Hmmm, perhaps my copy is broken.

Would there be a simple way to plot an implicit function?

4. Feb 18, 2008

CompuChip

You can rewrite the function in the form z = f(x, y) and use Plot3D:
Code (Text):
Solve[z^2 + x^2 + y^2 == R^2, z] /. R -> 1
Plot3D[z /. %, {x, -1, 1}, {y, -1, 1}, BoxRatios -> {1, 1, 1}]
or parametrize it:
Code (Text):
ParametricPlot3D[{r Cos[theta] Sin[phi], r Sin[theta] Sin[phi], r Cos[phi]} /. r -> 1, {phi, 0, \[Pi]}, {theta, 0, 2 \[Pi]}]
or you may use RegionPlot3D:
Code (Text):
RegionPlot3D[x^2 + y^2 + z^2 <= 1, {x, -1, 1}, {y, -1, 1}, {z, -1, 1}]

5. Feb 18, 2008

yougene

Ahh, those worked.

What does /. R -> 1 do precisely?

From what I'm gather /. means a rule is to follow. lhs -> rhs represents "a rule that transforms lhs to rhs."

So is /. R -> 1 the equavalent of saying R = 1 or R approaches 1?

6. Feb 18, 2008

Staff: Mentor

It is the equivalent of temporarily saying R = 1. In other words, if you do set R = 1 then it applies to all expressions using R, but by using a rule you apply it only for that expression.

7. Feb 18, 2008

yougene

So it's like setting a local variable. How does it contrast with Mathematica's ability to set local variables within lists. e.g. {x = 1, expr}

Thanks for the help guys.

8. Feb 18, 2008

CompuChip

It doesn't contrast with it. If you do
{X = 1, expr}
then it will return a list
{1, expr}
and in addition will assign the value 1 to X anywhere you use it.
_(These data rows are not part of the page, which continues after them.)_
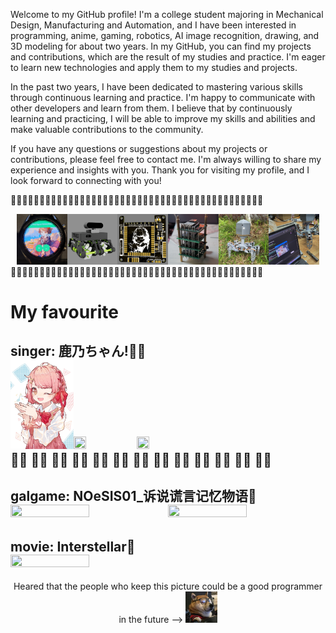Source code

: Welcome to my GitHub profile! I'm a college student majoring in Mechanical Design, Manufacturing and Automation, and I have been interested in programming, anime, gaming, robotics, AI image recognition, drawing, and 3D modeling for about two years. In my GitHub, you can find my projects and contributions, which are the result of my studies and practice. I'm eager to learn new technologies and apply them to my studies and projects.

In the past two years, I have been dedicated to mastering various skills through continuous learning and practice. I'm happy to communicate with other developers and learn from them. I believe that by continuously learning and practicing, I will be able to improve my skills and abilities and make valuable contributions to the community.

If you have any questions or suggestions about my projects or contributions, please feel free to contact me. I'm always willing to share my experience and insights with you. Thank you for visiting my profile, and I look forward to connecting with you!

🦝🐺🦝🐺🦝🐺🦝🐺🦝🐺🦝🐺🦝🐺🦝🐺🦝🐺🦝🐺🦝🐺🦝🐺🦝🐺🦝🐺🦝🐺🦝🐺🦝🐺🦝🐺🦝🐺🦝🐺🦝🐺🦝🐺  
<div align="center">
  <img src="https://github.com/NowLoadY/NowLoadY/blob/main/photos%20in%20md/SamsungGalaxyWatch3_firstapp.jpg" width="16%" height="16%"/><img src="https://github.com/NowLoadY/NowLoadY/blob/main/photos%20in%20md/RC-car.png" width="16%" height="16%"/><img src="https://github.com/NowLoadY/NowLoadY/blob/main/photos%20in%20md/dev-board.png" width="16%" height="16%"/><img src="https://github.com/NowLoadY/NowLoadY/blob/main/photos%20in%20md/whatisthis.jpg" width="16%" height="16%"/><img src="https://github.com/NowLoadY/NowLoadY/blob/main/photos%20in%20md/robophage.jpg" width="16%" height="16%"/><img src="https://github.com/NowLoadY/NowLoadY/blob/main/photos%20in%20md/RoboPhageWebCam-GestureRecognize.jpg" width="16%" height="16%"/>
</div>  
🦝🐺🦝🐺🦝🐺🦝🐺🦝🐺🦝🐺🦝🐺🦝🐺🦝🐺🦝🐺🦝🐺🦝🐺🦝🐺🦝🐺🦝🐺🦝🐺🦝🐺🦝🐺🦝🐺🦝🐺🦝🐺🦝🐺  
  
# My favourite  
singer: 鹿乃ちゃん!🧁🍰  
<img src="https://github.com/NowLoadY/NowLoadY/blob/main/photos%20in%20md/kano.jpg" width="20%" height="20%"><img src="https://lastfm.freetls.fastly.net/i/u/770x0/08ff8d08d97b426da071bd74b442f6f1.jpg#08ff8d08d97b426da071bd74b442f6f1" width="20%" height="20%"><img src="https://m.media-amazon.com/images/I/91xY8cP3l6L._SX522_.jpg" width="20%" height="20%">  
🧁🍰 🧁🍰 🧁🍰 🧁🍰 🧁🍰 🧁🍰 🧁🍰 🧁🍰 🧁🍰 🧁🍰 🧁🍰 🧁🍰 🧁🍰  
---
galgame: NOeSIS01_诉说谎言记忆物语🔪  
<img src="https://media.st.dl.eccdnx.com/steam/apps/1246020/header_schinese.jpg?t=1653641737" width="50%" height="50%"><img src="http://noe-sis.jp/story/files/noesis_new_01.jpg" width="50%" height="50%">  
---

movie: Interstellar🌠  
<img src="https://i.pinimg.com/originals/99/0f/ae/990fae21b0a8c52347bc45269ce1a7aa.jpg" width="50%" height="50%">  
---
<div align=center>Heared that the people who keep this picture could be a good programmer in the future --> <img src="https://github.com/NowLoadY/NowLoadY/blob/main/photos%20in%20md/dog.jpg" width="10%" height="10%"></div>  

<!--
**NowLoadY/NowLoadY** is a ✨ _special_ ✨ repository because its `README.md` (this file) appears on your GitHub profile.

Here are some ideas to get you started:

- 🔭 I’m currently working on ...
- 🌱 I’m currently learning ...
- 👯 I’m looking to collaborate on ...
- 🤔 I’m looking for help with ...
- 💬 Ask me about ...
- 📫 How to reach me: ...
- 😄 Pronouns: ...
- ⚡ Fun fact: ...
-->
If somewhere else you wrote
Solve[X^2 == 4, X]
and execute it after the above statement, you will get errors because it cannot evaluate
Solve[1^2 == 4, 1]

IMO and experience assigning variables globally should always be avoided unless you have really really really good reasons to do it (and I mean: really very good reasons). There are sufficiently good constructs not to have to do it, like replacements, as in
x^2 + y^2 == f[r] /. {x -> r Cos[theta], y -> r Sin[theta], f[t_] :> t^2}
and temporary assignments as in
Block[{i = 3, x = 4}, DoSomethingWith[i, x];]
Module[{i = 3, x = 4}, DoSomethingWith[i, x];]
You can even assign replacement lists to variables, as in:
repl = {x -> ..., y -> ..., z :> ...., q'[0] -> ...}
and use them everywhere
x^2 - z y / q'[0] /. repl
(So, I admit, this is an exception to the rule about assigning variables --- but it's about the only one).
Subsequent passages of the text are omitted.